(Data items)
····················

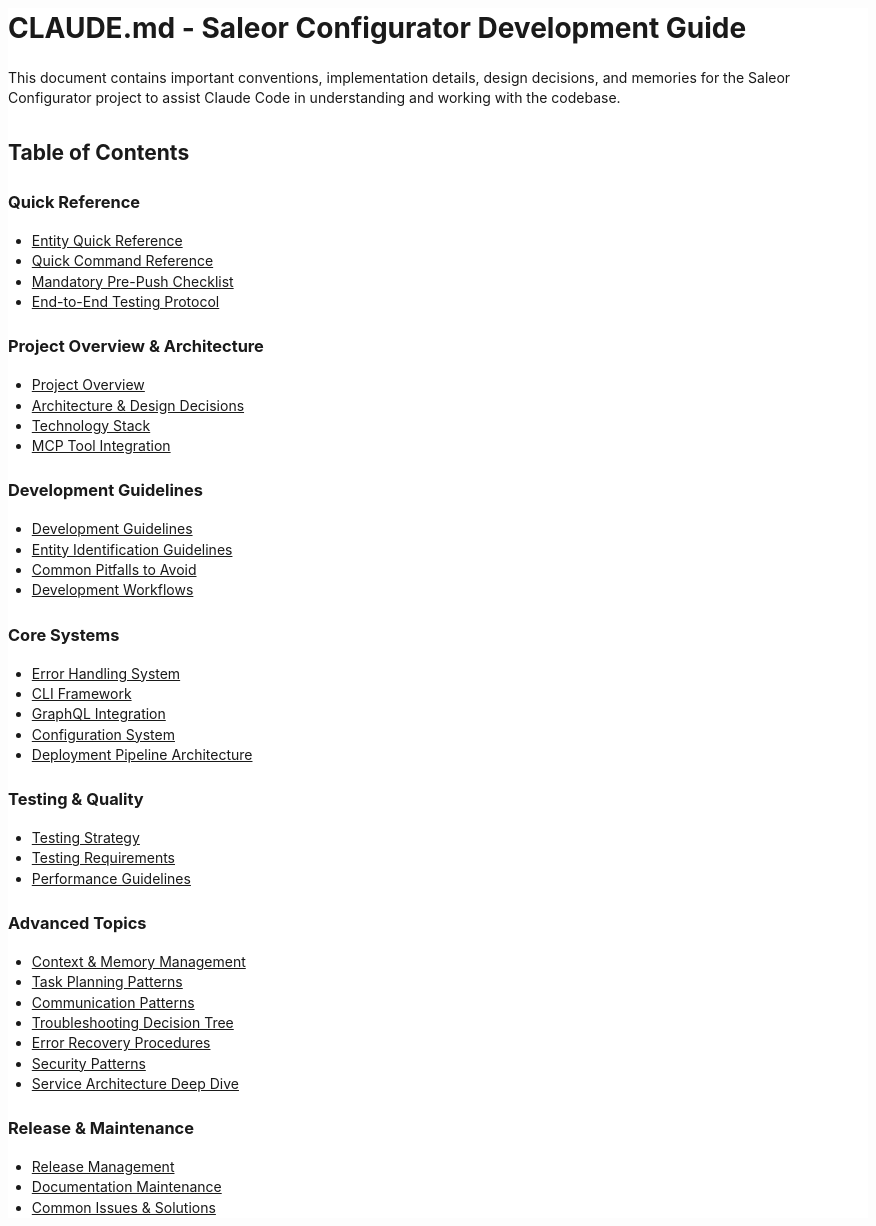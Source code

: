 # CLAUDE.md - Saleor Configurator Development Guide

This document contains important conventions, implementation details, design decisions, and memories for the Saleor Configurator project to assist Claude Code in understanding and working with the codebase.

## Table of Contents

### Quick Reference
- [Entity Quick Reference](#entity-quick-reference)
- [Quick Command Reference](#quick-command-reference)
- [Mandatory Pre-Push Checklist](#mandatory-pre-push-checklist)
- [End-to-End Testing Protocol](#mandatory-end-to-end-cli-testing-protocol)

### Project Overview & Architecture
- [Project Overview](#project-overview)
- [Architecture & Design Decisions](#architecture--design-decisions)
- [Technology Stack](#technology-stack)
- [MCP Tool Integration](#mcp-tool-integration)

### Development Guidelines
- [Development Guidelines](#development-guidelines)
- [Entity Identification Guidelines](#entity-identification-guidelines)
- [Common Pitfalls to Avoid](#critical-common-pitfalls-to-avoid)
- [Development Workflows](#development-workflows)

### Core Systems
- [Error Handling System](#error-handling-system)
- [CLI Framework](#cli-framework)
- [GraphQL Integration](#graphql-integration)
- [Configuration System](#configuration-system)
- [Deployment Pipeline Architecture](#deployment-pipeline-architecture)

### Testing & Quality
- [Testing Strategy](#testing-strategy)
- [Testing Requirements](#testing-requirements)
- [Performance Guidelines](#performance-guidelines)

### Advanced Topics
- [Context & Memory Management](#context--memory-management)
- [Task Planning Patterns](#task-planning-patterns)
- [Communication Patterns](#communication-patterns)
- [Troubleshooting Decision Tree](#troubleshooting-decision-tree)
- [Error Recovery Procedures](#error-recovery-procedures)
- [Security Patterns](#security-patterns)
- [Service Architecture Deep Dive](#service-architecture-deep-dive)

### Release & Maintenance
- [Release Management](#release-management)
- [Documentation Maintenance](#documentation-maintenance)
- [Common Issues & Solutions](#common-issues--solutions)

····················

▶ _Aim of the exercise_:
Write out exactly the lines that fall from the line with "Configurator Development Guide" to the line with "- [Entity Quick" in the records above, keeping both ends.

▶ _Answer_:
: # CLAUDE.md - Saleor Configurator Development Guide

This document contains important conventions, implementation details, design decisions, and memories for the Saleor Configurator project to assist Claude Code in understanding and working with the codebase.

## Table of Contents

### Quick Reference
- [Entity Quick Reference](#entity-quick-reference)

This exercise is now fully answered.